20世紀の歴史に一番影響力をもった人物は誰か?
と問われたら、私は、迷わず、ヴィクター・ロスチャイルドであると言うであろう。
その理由はを以下に簡潔に記す・・
1.第二次世界大戦の企画、実行の黒幕だったこと。
2.第二次世界大戦後の世界の構造(冷戦構造)を創ったこと。
3.マンハッタン計画を主導し、ヒロシマ、ナガサキに、種類の違う
原爆を2発投下させた張本人であること。
4.自らが構築した冷戦構造に合わせ、東西両サイド(世界)に、それぞれ、
核兵器、原潜、原子力空母、原発、ウランの独占的に拡大販売を行い、
莫大な上がりをあげ、それをもって世界を支配した。
本書を読めばわかるが・・
この男は天才の中の天才である。しかし、天は二物を与えず・・
しかし、人間としての一番重要な良識、良心、倫理観には、
著しい欠落のみられるおぞましい人格破綻者でもある。
こういった輩が、時として世界を支配し、世界を破壊に導くのである。
彼の支配の方法はいたって簡単である。
1.有り余る金(相手が金に困っていたり借金を抱えている場合は話が早い)を有効に用い隷属させる。

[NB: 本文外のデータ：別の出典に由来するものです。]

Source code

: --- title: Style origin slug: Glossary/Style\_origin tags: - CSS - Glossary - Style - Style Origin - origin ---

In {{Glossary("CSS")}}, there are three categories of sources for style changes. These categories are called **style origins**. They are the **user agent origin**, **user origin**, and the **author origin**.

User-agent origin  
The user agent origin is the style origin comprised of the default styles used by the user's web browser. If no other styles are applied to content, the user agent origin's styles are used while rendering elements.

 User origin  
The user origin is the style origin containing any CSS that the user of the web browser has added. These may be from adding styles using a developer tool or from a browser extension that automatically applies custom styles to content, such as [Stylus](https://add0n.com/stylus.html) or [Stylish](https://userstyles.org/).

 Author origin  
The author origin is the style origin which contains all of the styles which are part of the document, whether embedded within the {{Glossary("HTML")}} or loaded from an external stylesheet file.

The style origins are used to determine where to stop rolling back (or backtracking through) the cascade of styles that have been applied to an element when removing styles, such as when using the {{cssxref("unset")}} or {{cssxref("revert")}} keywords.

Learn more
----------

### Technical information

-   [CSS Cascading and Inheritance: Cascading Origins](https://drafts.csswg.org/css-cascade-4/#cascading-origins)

2.ある種の脅し、脅しが効かない場合は暴力を用い、力で隷属させる。
彼は、生物学(これは、人間の生物学的な本性、本能、隷属させる方法等)を
徹底的に研究し、学び、勲章までもらっている。
(これは、博物学、博物館等を造った伯父ウォルターの影響を感じる)
核物理学も、一流の知識と理解を持ち、当時の核物理学者と対等または
対等以上に渡り合う。
そして、驚くべきことに原爆、水爆等の核兵器に対する
具体的なアイデアやイメージまでもっていた。
経済学では、いつも、アポなしで、ケインズを訪問し、
20歳も年上のケインズと対等以上に論じ合ったという。
ただ、抽象的で実践的でない空論的な思考には取り合わず、
ひたすら、現実の世界で何が役に立つのか?
その一点に絞られた探究をしたという。
その辺は、ディズレーリの小説に出てくる
「シドニア」なる人物、
そのシドニアのモデルであるライオネル・ロスチャイルドに
あこがれ尊敬していたという、
ヴィクターならでは、という感慨を私は持つ。
(ライオネルはビジネスライクで、
実践的な商売に関わること以外、
全く関心がないやり手銀行マンだったという・・)
大学生の頃は、学内最高のテニスプレイヤーであり、
また、音楽の才能もありジャズピアノの名手という。
ケンブリッジ・サークルに関しては省略する。
このような、特異の人物に対する文献や記述や著作は
なぜか、驚くほど少ない。
そういった意味で、この本はお薦めである。
ぜひ、購入してほしい一冊である。